In the first grade, even though my brother and I looked pretty much like all of our classmates, we were considered very different. I didn’t know anything about diversity; in fact, I had never heard the word. However, I learned quickly what it meant to be “different.”
When my sons were still little and they went to visit my parents on their farm, they would always get a dose of Ukrainian culture. To them, their grandparents were just a little strange. While they loved Grandma’s cooking, it was very different. When it was time to eat, Grandpa and Grandma would stand to offer the prayer of thanks. Food was placed on the table in the pan in which it was prepared or heated. If you didn’t take as much as Grandma thought you should, she would insist that your helping was too small and that you needed to get more. When the supper meal was over, Grandpa would not leave the table but would have a hot drink, and dialogue that was started over the meal would be just the beginning of that evening’s conversation—at the table.
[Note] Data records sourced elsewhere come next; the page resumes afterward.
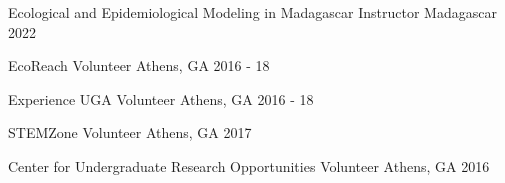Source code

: 


\begin{cvhonors}


    \cvhonor
      {Ecological and Epidemiological Modeling in Madagascar}
      {Instructor}
      {Madagascar}
      {2022}

    \cvhonor
      {EcoReach}
      {Volunteer}
      {Athens, GA}
      {2016 - 18}

    \cvhonor
      {Experience UGA}
      {Volunteer}
      {Athens, GA}
      {2016 - 18}

    \cvhonor
      {STEMZone}
      {Volunteer}
      {Athens, GA}
      {2017}

    \cvhonor
      {Center for Undergraduate Research Opportunities} %
      {Volunteer} %
      {Athens, GA} %
      {2016} %
\end{cvhonors}

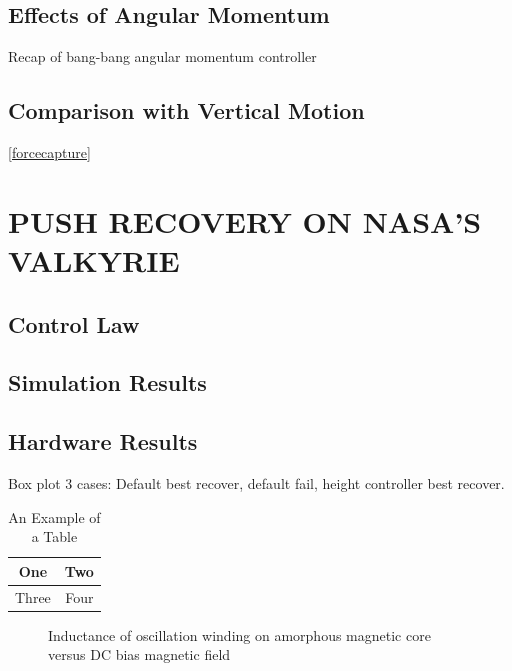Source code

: \documentclass[letterpaper, 10 pt, conference]{ieeeconf}  %
\begin{document}
\subsection{Effects of Angular Momentum}
Recap of \cite{pratt2006capture} bang-bang angular momentum controller
\subsection{Comparison with Vertical Motion}
\ref{forcecapture}
\section{PUSH RECOVERY ON NASA'S VALKYRIE}

\subsection{Control Law}

\subsection{Simulation Results}

\subsection{Hardware Results}
Box plot 3 cases: Default best recover, default fail, height controller best recover.

\begin{table}[h]
\caption{An Example of a Table}
\label{table_example}
\begin{center}
\begin{tabular}{|c||c|}
\hline
One & Two\\
\hline
Three & Four\\
\hline
\end{tabular}
\end{center}
\end{table}


   \begin{figure}[thpb]
      \centering
      \caption{Inductance of oscillation winding on amorphous
       magnetic core versus DC bias magnetic field}
      \label{figurelabel}
   \end{figure}
   
\end{document}
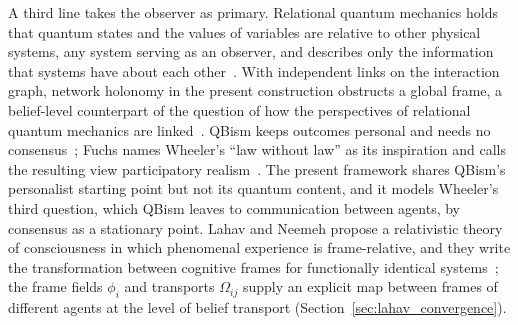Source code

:\documentclass[11pt]{article}
\begin{document}
A third line takes the observer as primary. Relational quantum mechanics holds that quantum states and the values of variables are relative to other physical systems, any system serving as an observer, and describes only the information that systems have about each other~\cite{Rovelli1996}. With independent links on the interaction graph, network holonomy in the present construction obstructs a global frame, a belief-level counterpart of the question of how the perspectives of relational quantum mechanics are linked~\cite{AdlamRovelli2022}. QBism keeps outcomes personal and needs no consensus~\cite{Fuchs2014, DeBrotaFuchsSchack2020}; Fuchs names Wheeler's ``law without law'' as its inspiration and calls the resulting view participatory realism~\cite{Fuchs2017}. The present framework shares QBism's personalist starting point but not its quantum content, and it models Wheeler's third question, which QBism leaves to communication between agents, by consensus as a stationary point. Lahav and Neemeh propose a relativistic theory of consciousness in which phenomenal experience is frame-relative, and they write the transformation between cognitive frames for functionally identical systems~\cite{LahavNeemeh2022, LahavNeemeh2025}; the frame fields $\phi_i$ and transports $\Omega_{ij}$ supply an explicit map between frames of different agents at the level of belief transport (Section~\ref{sec:lahav_convergence}).
\end{document}
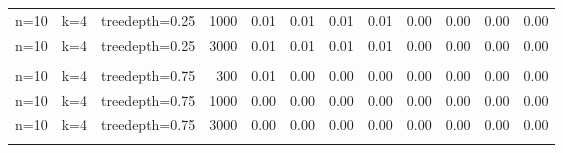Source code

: \begin{table}[ht]
\begin{tabular}{rrrr|cccc|cccc}
  n=10 & k=4 & treedepth=0.25 & 1000 & 0.01 & 0.01 & 0.01 & 0.01 & 0.00 & 0.00 & 0.00 & 0.00 \\ 
  n=10 & k=4 & treedepth=0.25 & 3000 & 0.01 & 0.01 & 0.01 & 0.01 & 0.00 & 0.00 & 0.00 & 0.00 \\ 
   \\ 
n=10 & k=4 & treedepth=0.75 & 300 & 0.01 & 0.00 & 0.00 & 0.00 & 0.00 & 0.00 & 0.00 & 0.00 \\ 
  n=10 & k=4 & treedepth=0.75 & 1000 & 0.00 & 0.00 & 0.00 & 0.00 & 0.00 & 0.00 & 0.00 & 0.00 \\ 
  n=10 & k=4 & treedepth=0.75 & 3000 & 0.00 & 0.00 & 0.00 & 0.00 & 0.00 & 0.00 & 0.00 & 0.00 \\ 
   \bottomrule 
 \multicolumn{12}{l}{\scriptsize } 
 \end{tabular}
\end{table}
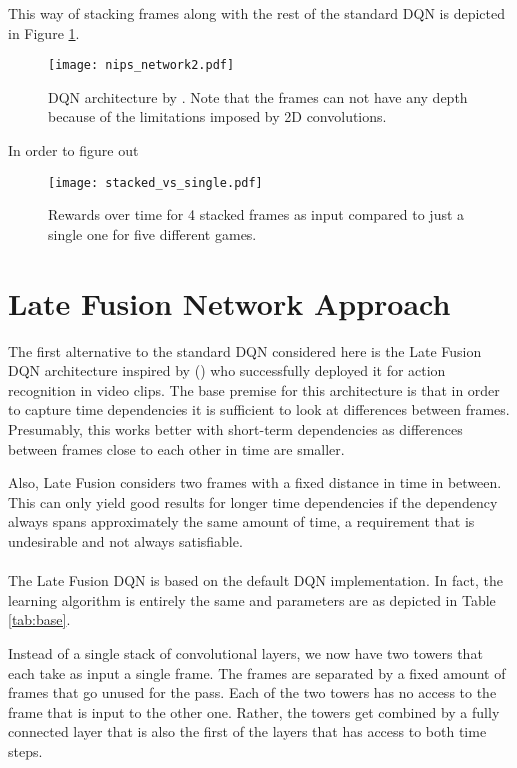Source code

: This way of stacking frames along with the rest of the standard DQN
is depicted in Figure \ref{fig:nips_network2}.

\begin{figure}[htpb]
  \centering
  \texttt{[image: nips\_network2.pdf]}
  \caption{DQN architecture by \cite{Mnih2013}.
    Note that the frames can not have any depth because of
    the limitations imposed by 2D convolutions.
  }
  \label{fig:nips_network2}
\end{figure}

In order to figure out

\begin{figure}[htpb]
  \centering
  \texttt{[image: stacked\_vs\_single.pdf]}
  \caption{
    Rewards over time for 4 stacked frames as input
    compared to just a single one
    for five different games.
  }
  \label{fig:stacked_vs_single}
\end{figure}


\section{Late Fusion Network Approach}
\label{sec:late_fusion_network_approach}
The first alternative to the standard DQN
considered here is
the Late Fusion DQN architecture
inspired by \citeauthor{Karpathy2014} (\citeyear{Karpathy2014})
who successfully deployed it for
action recognition in video clips.
The base premise for this architecture
is that in order to capture time dependencies
it is sufficient to look at differences
between frames.
Presumably,
this works better with short-term dependencies
as differences between frames close to each other in time
are smaller.

Also, Late Fusion
considers two frames with a fixed distance in time in between.
This can only yield good results for longer time dependencies
if the dependency always spans approximately the same amount of time,
a requirement that is undesirable
and not always satisfiable.

\paragraph{}
The Late Fusion DQN is based on the default DQN implementation.
In fact, the learning algorithm is entirely the same
and parameters are as depicted in Table \ref{tab:base}.

Instead of a single stack of convolutional layers,
we now have two towers that each take as input a single frame.
The frames are separated by a fixed amount of frames
that go unused for the pass.
Each of the two towers has no access to the frame
that is input to the other one.
Rather, the towers get combined by a fully connected layer
that is also the first of the layers that has access
to both time steps.

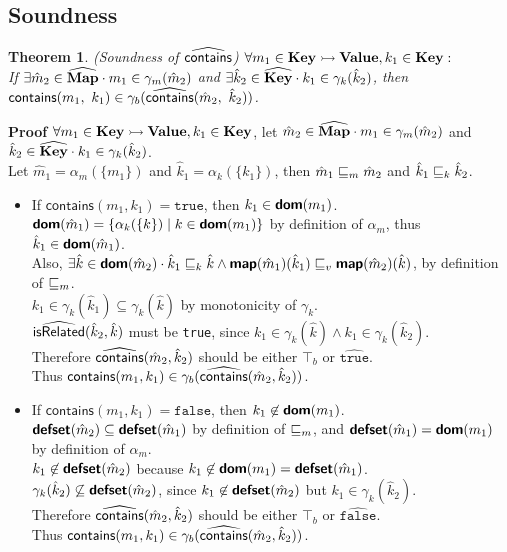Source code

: \subsection{Soundness} \label{sec:soundness}
\newtheorem{thm}{Theorem}
\begin{thm} \normalfont
(\textit{Soundness of} $\widehat{\textsf{contains}}$)
$\forall m_1 \in \textbf{Key} \rightarrowtail \textbf{Value}, k_1 \in \textbf{Key} :$\\
If $\exists \hat{m}_2 \in \widehat{\textbf{Map}} \cdot m_1 \in \gamma_m(\hat{m}_2)$
and $\exists \hat{k}_2 \in \widehat{\textbf{Key}} \cdot k_1 \in \gamma_k(\hat{k}_2)$,
then $\textsf{contains}(m_1,\ k_1) \in \gamma_b(\widehat{\textsf{contains}}(\hat{m}_2,\ \hat{k}_2))$.
\end{thm}
\textbf{Proof } $\forall m_1 \in \textbf{Key} \rightarrowtail \textbf{Value}, k_1 \in \textbf{Key}$, 
let $\hat{m}_2 \in \widehat{\textbf{Map}} \cdot m_1 \in \gamma_m(\hat{m}_2)$ 
and $\hat{k}_2 \in \widehat{\textbf{Key}} \cdot k_1 \in \gamma_k(\hat{k}_2)$.\\
Let $\hat{m}_1 = \alpha_m(\{ m_1 \})$ and $\hat{k}_1 = \alpha_k(\{ k_1 \})$,
then $\hat{m}_1 \sqsubseteq_m \hat{m}_2$ and $\hat{k}_1 \sqsubseteq_k \hat{k}_2$.
\begin{itemize}
\item If $\textsf{contains}(m_1, k_1) = \texttt{true}$, then $k_1 \in \textsf{\textbf{dom}}(m_1)$.\\
$\textsf{\textbf{dom}}(\hat{m}_1)  = \{ \alpha_k(\{k\}) \mid k \in \textsf{\textbf{dom}}(m_1) \}$
by definition of $\alpha_m$, thus $\hat{k}_1 \in \textsf{\textbf{dom}}(\hat{m}_1)$.\\
Also, $\exists \hat{k} \in \textsf{\textbf{dom}}(\hat{m}_2) 
\cdot \hat{k}_1 \sqsubseteq_k \hat{k} \land \textsf{\textbf{map}}(\hat{m}_1)(\hat{k}_1) \sqsubseteq_v \textsf{\textbf{map}}(\hat{m}_2)(\hat{k})$,
by definition of $\sqsubseteq_m$.\\
$k_1 \in \gamma_k(\hat{k}_1) \subseteq \gamma_k(\hat{k})$ by monotonicity of $\gamma_k$.\\ 
$\widehat{\textsf{isRelated}}(\hat{k}_2, \hat{k})$ must be \texttt{true},
since $k_1 \in \gamma_k(\hat{k}) \land k_1 \in \gamma_k(\hat{k}_2)$. \\
Therefore $\widehat{\textsf{contains}}(\hat{m}_2, \hat{k}_2)$ should be either $\top_b$ or $\hat{\texttt{true}}$.\\
Thus $\textsf{contains}(m_1, k_1) \in \gamma_b(\widehat{\textsf{contains}}(\hat{m}_2, \hat{k}_2))$.
\item If $\textsf{contains}(m_1, k_1) = \texttt{false}$, then $k_1 \not\in \textsf{\textbf{dom}}(m_1)$.\\
$\textsf{\textbf{defset}}(\hat{m}_2) \subseteq \textsf{\textbf{defset}}(\hat{m}_1)$ by definition of $\sqsubseteq_m$,
and $\textsf{\textbf{defset}}(\hat{m}_1) = \textsf{\textbf{dom}}(m_1)$ by definition of $\alpha_m$.\\
$k_1 \not\in \textsf{\textbf{defset}}(\hat{m}_2)$ because $k_1 \not\in \textsf{\textbf{dom}}(m_1) = \textsf{\textbf{defset}}(\hat{m}_1)$. \\
$\gamma_k(\hat{k}_2) \not\subseteq \textsf{\textbf{defset}}(\hat{m}_2)$, since
$k_1 \not\in \textsf{\textbf{defset}}(\hat{m}_2)$ but $k_1 \in \gamma_k(\hat{k}_2)$.\\
Therefore $\widehat{\textsf{contains}}(\hat{m}_2, \hat{k}_2)$ should be either $\top_b$ or $\hat{\texttt{false}}$.\\
Thus $\textsf{contains}(m_1, k_1) \in \gamma_b(\widehat{\textsf{contains}}(\hat{m}_2, \hat{k}_2))$.
\end{itemize}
A few years later, after I took my family with me to hold an evangelistic series of meetings in Ukraine, my sons came to me and said, “We always thought Grandpa and Grandma were strange in how they did things, but while in Ukraine, we discovered that everything they did was an everyday, normal way of doing things.” The diversity observed in their own context was quickly removed when they had the opportunity to see a bigger picture and context.
Perhaps if we could see people through the eyes of our Savior, what appears to be different or strange would quickly be seen as ordinary and natural. God does not evaluate us by the externals, but by our hearts.